Colin Dayan and Vijay Panicker
Keywords: Levothyroxine, Liothyronine, T4, T3, Thyroid hormone replacement
Whilst trials of combination levothyroxine/liothyronine therapy versus levothyroxine monotherapy for thyroid hormone replacement have not shown any superiority, there remains a small subset of patients who do not feel well on monotherapy. Whilst current guidelines do not suggest routine use of combination therapy they do acknowledge a trial in such patients may be appropriate. It appears that use of combination therapy and dessicated thyroid extract is not uncommon but often being used by non-specialists and not adequately monitored. This review aims to provide practical advice on selecting patients, determining dose and monitoring of such a trial.

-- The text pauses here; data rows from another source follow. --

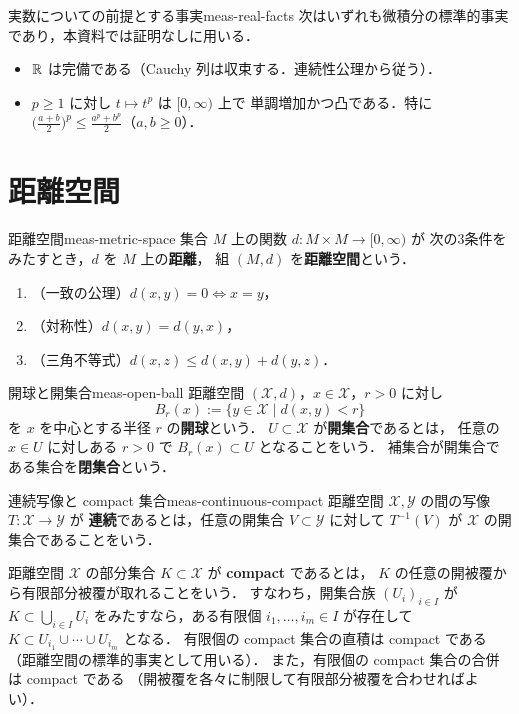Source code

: \begin{remark}{実数についての前提とする事実}{meas-real-facts}
  次はいずれも微積分の標準的事実であり，本資料では証明なしに用いる．
  \begin{itemize}
    \item $\mathbb{R}$ は完備である（Cauchy 列は収束する．連続性公理から従う）．
    \item $p\geq1$ に対し $t\mapsto t^p$ は $[0,\infty)$ 上で
      単調増加かつ凸である．特に
      $\bigl(\frac{a+b}{2}\bigr)^p\leq\frac{a^p+b^p}{2}$（$a,b\geq0$）．
  \end{itemize}
\end{remark}

\section{距離空間}

\begin{definition}{距離空間}{meas-metric-space}
  集合 $M$ 上の関数 $d\colon M\times M\to[0,\infty)$ が
  次の3条件をみたすとき，$d$ を $M$ 上の\textbf{距離}，
  組 $(M,d)$ を\textbf{距離空間}という．
  \begin{enumerate}
    \item （一致の公理）$d(x,y)=0\iff x=y$，
    \item （対称性）$d(x,y)=d(y,x)$，
    \item （三角不等式）$d(x,z)\leq d(x,y)+d(y,z)$．
  \end{enumerate}
\end{definition}

\begin{definition}{開球と開集合}{meas-open-ball}
  距離空間 $(\mathcal{X},d)$，$x\in \mathcal{X}$，$r>0$ に対し
  \[
    B_r(x):=\{y\in \mathcal{X}\mid d(x,y)<r\}
  \]
  を $x$ を中心とする半径 $r$ の\textbf{開球}という．
  $U\subset \mathcal{X}$ が\textbf{開集合}であるとは，
  任意の $x\in U$ に対しある $r>0$ で $B_r(x)\subset U$
  となることをいう．
  補集合が開集合である集合を\textbf{閉集合}という．
\end{definition}

\begin{definition}{連続写像と compact 集合}{meas-continuous-compact}
  距離空間 $\mathcal{X},\mathcal{Y}$ の間の写像 $T\colon \mathcal{X}\to \mathcal{Y}$ が
  \textbf{連続}であるとは，任意の開集合 $V\subset \mathcal{Y}$ に対して
  $T^{-1}(V)$ が $\mathcal{X}$ の開集合であることをいう．

  距離空間 $\mathcal{X}$ の部分集合 $K\subset \mathcal{X}$ が \textbf{compact} であるとは，
  $K$ の任意の開被覆から有限部分被覆が取れることをいう．
  すなわち，開集合族 $(U_i)_{i\in I}$ が
  $K\subset\bigcup_{i\in I}U_i$ をみたすなら，ある有限個
  $i_1,\dots,i_m\in I$ が存在して
  $K\subset U_{i_1}\cup\cdots\cup U_{i_m}$ となる．
  有限個の compact 集合の直積は compact である
  （距離空間の標準的事実として用いる）．
  また，有限個の compact 集合の合併は compact である
  （開被覆を各々に制限して有限部分被覆を合わせればよい）．
\end{definition}


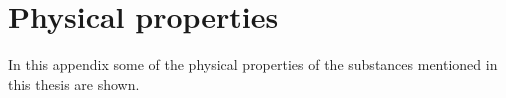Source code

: \chapter{Physical properties}


In this appendix some of the physical properties of the substances mentioned in this thesis are shown.




















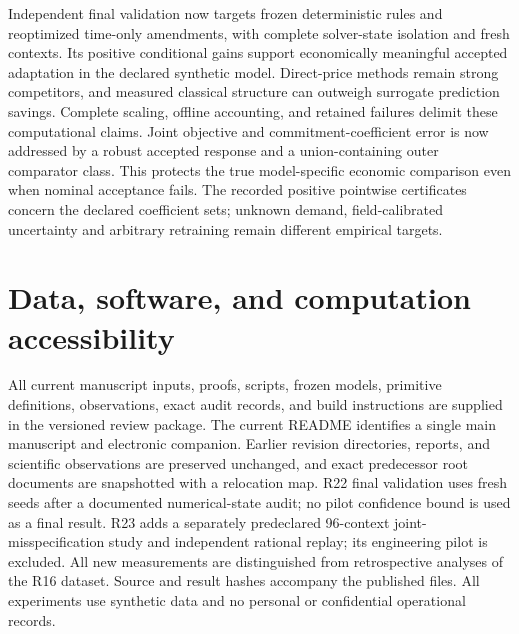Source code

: \documentclass[11pt,letterpaper]{article}
\theoremstyle{definition}
\newcommand{\1}{\mathbf 1}
\begin{document}
Independent final validation now targets frozen deterministic rules and reoptimized time-only amendments, with complete solver-state isolation and fresh contexts. Its positive conditional gains support economically meaningful accepted adaptation in the declared synthetic model. Direct-price methods remain strong competitors, and measured classical structure can outweigh surrogate prediction savings. Complete scaling, offline accounting, and retained failures delimit these computational claims. Joint objective and commitment-coefficient error is now addressed by a robust accepted response and a union-containing outer comparator class. This protects the true model-specific economic comparison even when nominal acceptance fails. The recorded positive pointwise certificates concern the declared coefficient sets; unknown demand, field-calibrated uncertainty and arbitrary retraining remain different empirical targets.
\section*{Data, software, and computation accessibility}
All current manuscript inputs, proofs, scripts, frozen models, primitive definitions, observations, exact audit records, and build instructions are supplied in the versioned review package. The current README identifies a single main manuscript and electronic companion. Earlier revision directories, reports, and scientific observations are preserved unchanged, and exact predecessor root documents are snapshotted with a relocation map. R22 final validation uses fresh seeds after a documented numerical-state audit; no pilot confidence bound is used as a final result. R23 adds a separately predeclared 96-context joint-misspecification study and independent rational replay; its engineering pilot is excluded. All new measurements are distinguished from retrospective analyses of the R16 dataset. Source and result hashes accompany the published files. All experiments use synthetic data and no personal or confidential operational records.
\clearpage\label{r19-reference-start}
\end{document}
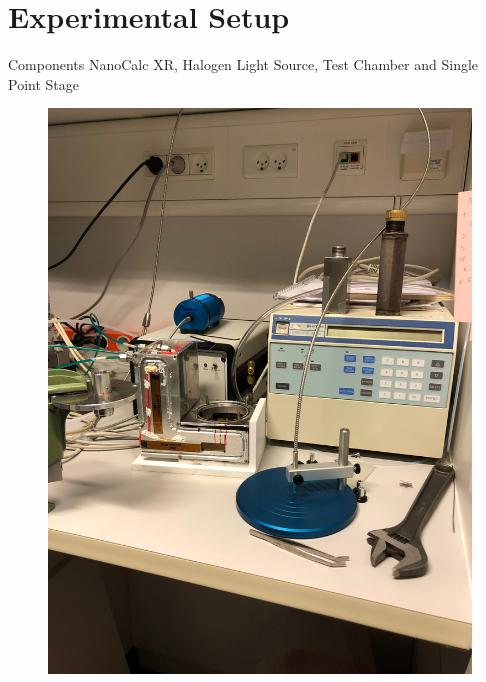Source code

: \documentclass[10pt]{beamer}
\begin{document}
	
		\section{Experimental Setup}
		
		\begin{frame}{Components}
		NanoCalc XR, Halogen Light Source, Test Chamber and Single Point Stage
		
		\begin{minipage}{0.47\textwidth}
		\begin{figure}
		\includegraphics[scale=0.04,angle=-90]{setup1.JPG}
		\end{figure}
		\end{minipage}
		\begin{minipage}{0.5\textwidth}
		\begin{figure}

\end{figure}
\end{minipage}
\end{frame}
\end{document}
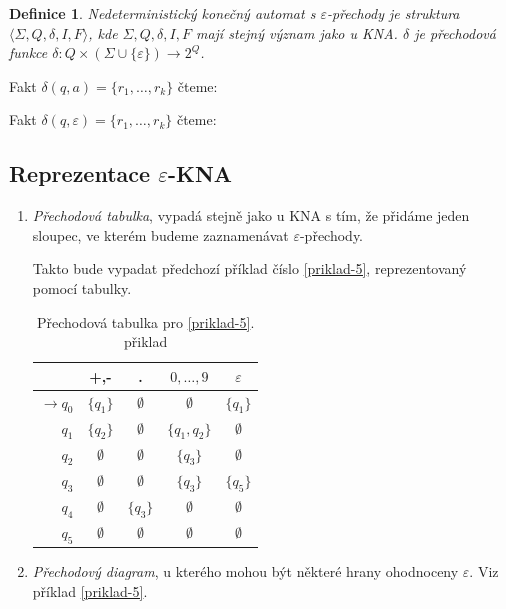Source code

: \documentclass[10pt,a4paper]{article}
\theoremstyle{note}
\newtheorem{definice}{Definice}
\begin{document}
\begin{definice}
Nedeterministický konečný automat s $\varepsilon$-přechody je struktura $ \langle \Sigma,Q,\delta,I,F \rangle $,
kde $\Sigma,Q,\delta,I,F$ mají stejný význam jako u KNA. $\delta$ je přechodová funkce $\delta : Q \times (\Sigma \cup \lbrace \varepsilon \rbrace ) \rightarrow 2^Q$.
\end{definice}

Fakt $\delta (q,a) = \lbrace r_1,\ldots,r_k \rbrace $ čteme: 

Fakt $\delta (q,\varepsilon) = \lbrace r_1,\ldots,r_k \rbrace $ čteme: 

\subsection{Reprezentace $\varepsilon$-KNA}

\begin{enumerate}

\item
\textit{Přechodová tabulka}, vypadá stejně jako u KNA s tím, že přidáme jeden sloupec, ve kterém budeme zaznamenávat $\varepsilon$-přechody.

Takto bude vypadat předchozí př\'iklad číslo \ref{priklad-5}, reprezentovaný pomocí tabulky.

\begin{table}[h]
\begin{center}
\begin{tabular}{ r || c | c | c | c }                   
   & +,- & . & $0,\ldots,9$ & $\varepsilon$ \\
   \hline
   $ \rightarrow q_{0} $ & $ \lbrace q_{1} \rbrace $ & $ \emptyset $ & $ \emptyset $ & $ \lbrace q_{1} \rbrace $\\
   $ q_{1} $ & $ \lbrace q_{2} \rbrace $ & $ \emptyset $ & $ \lbrace q_{1},q_{2} \rbrace $ & $\emptyset$ \\
   $ q_{2} $ & $ \emptyset $ & $ \emptyset $ & $\lbrace q_{3} \rbrace$ & $ \emptyset $ \\
   $ q_{3} $ & $ \emptyset $ & $ \emptyset $ & $\lbrace q_{3} \rbrace$ & $\lbrace q_{5} \rbrace$ \\
   $ q_{4} $ & $ \emptyset $ & $\lbrace q_{3} \rbrace$ & $\emptyset$ & $ \emptyset $ \\
   $ q_{5} $ & $ \emptyset $ &  $ \emptyset $ & $\emptyset$ & $ \emptyset $ 
\end{tabular}
\end{center}
\caption{Přechodov\'a tabulka pro \ref{priklad-5}. přiklad}
\end{table}

\item
\textit{Přechodový diagram}, u kterého mohou být některé hrany ohodnoceny $\varepsilon$. Viz příklad \ref{priklad-5}.

\end{enumerate}
\end{document}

It is important to select the correct patient for a trial so as to not delay diagnosis or potentially worsen an undiagnosed condition. An appropriate starting dose may be calculated but accuracy is limited by available formulations and cost. Monitoring of thyroid function, benefits and adverse effects are vital in the trial setting given lack of evidence of safe long term use. Also important is that patients understand set up of the trial, potential risks involved and give consent.
- Alternatives to LT4 monotherapy for thyroid hormone replacement are being used in a small percentage of hypothyroid patients and it appears frequently without specialist oversight and appropriate monitoring. If specialists are willing to discuss the available evidence, possible benefits and adverse effects of such therapy with patients, it is likely to make this practice safer.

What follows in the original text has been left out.